* **ASSIGNMENT**
If a line below contains the string "curl", copy it out.

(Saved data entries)
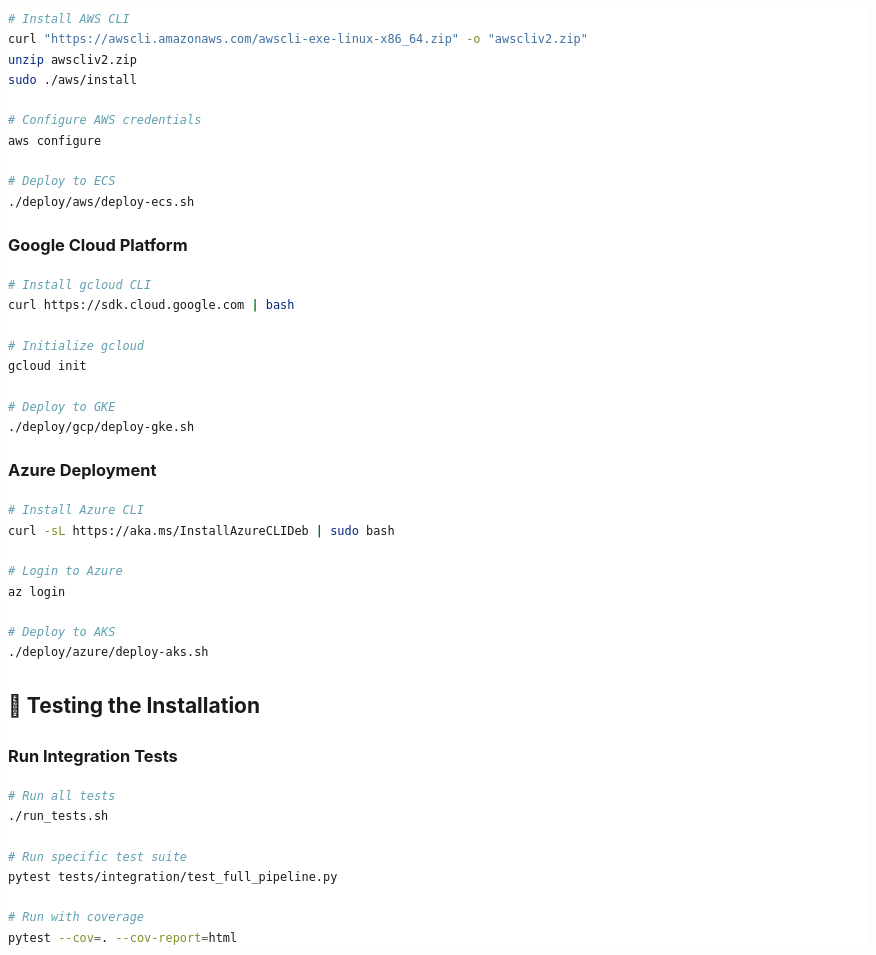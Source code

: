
 ```bash
# Install AWS CLI
curl "https://awscli.amazonaws.com/awscli-exe-linux-x86_64.zip" -o "awscliv2.zip"
unzip awscliv2.zip
sudo ./aws/install

# Configure AWS credentials
aws configure

# Deploy to ECS
./deploy/aws/deploy-ecs.sh
```

### Google Cloud Platform

```bash
# Install gcloud CLI
curl https://sdk.cloud.google.com | bash

# Initialize gcloud
gcloud init

# Deploy to GKE
./deploy/gcp/deploy-gke.sh
```

### Azure Deployment

```bash
# Install Azure CLI
curl -sL https://aka.ms/InstallAzureCLIDeb | sudo bash

# Login to Azure
az login

# Deploy to AKS
./deploy/azure/deploy-aks.sh
```

## 🧪 Testing the Installation

### Run Integration Tests

```bash
# Run all tests
./run_tests.sh

# Run specific test suite
pytest tests/integration/test_full_pipeline.py

# Run with coverage
pytest --cov=. --cov-report=html
```
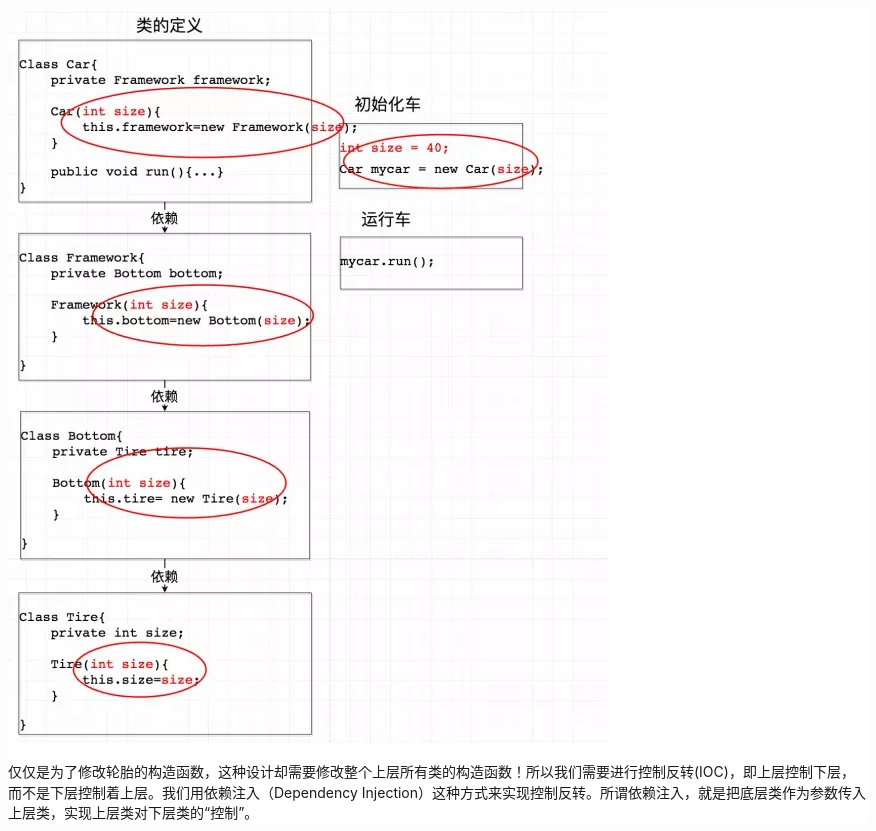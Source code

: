 ![Image text](https://github.com/Pangxiaox/JavaEngineerLearningNote/blob/master/Notes-Pic/IOC/ioc5.png)  

仅仅是为了修改轮胎的构造函数，这种设计却需要修改整个上层所有类的构造函数！所以我们需要进行控制反转(IOC)，即上层控制下层，而不是下层控制着上层。我们用依赖注入（Dependency Injection）这种方式来实现控制反转。所谓依赖注入，就是把底层类作为参数传入上层类，实现上层类对下层类的“控制”。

* **OUTPUT**
curl "https://awscli.amazonaws.com/awscli-exe-linux-x86_64.zip" -o "awscliv2.zip"
curl https://sdk.cloud.google.com | bash
curl -sL https://aka.ms/InstallAzureCLIDeb | sudo bash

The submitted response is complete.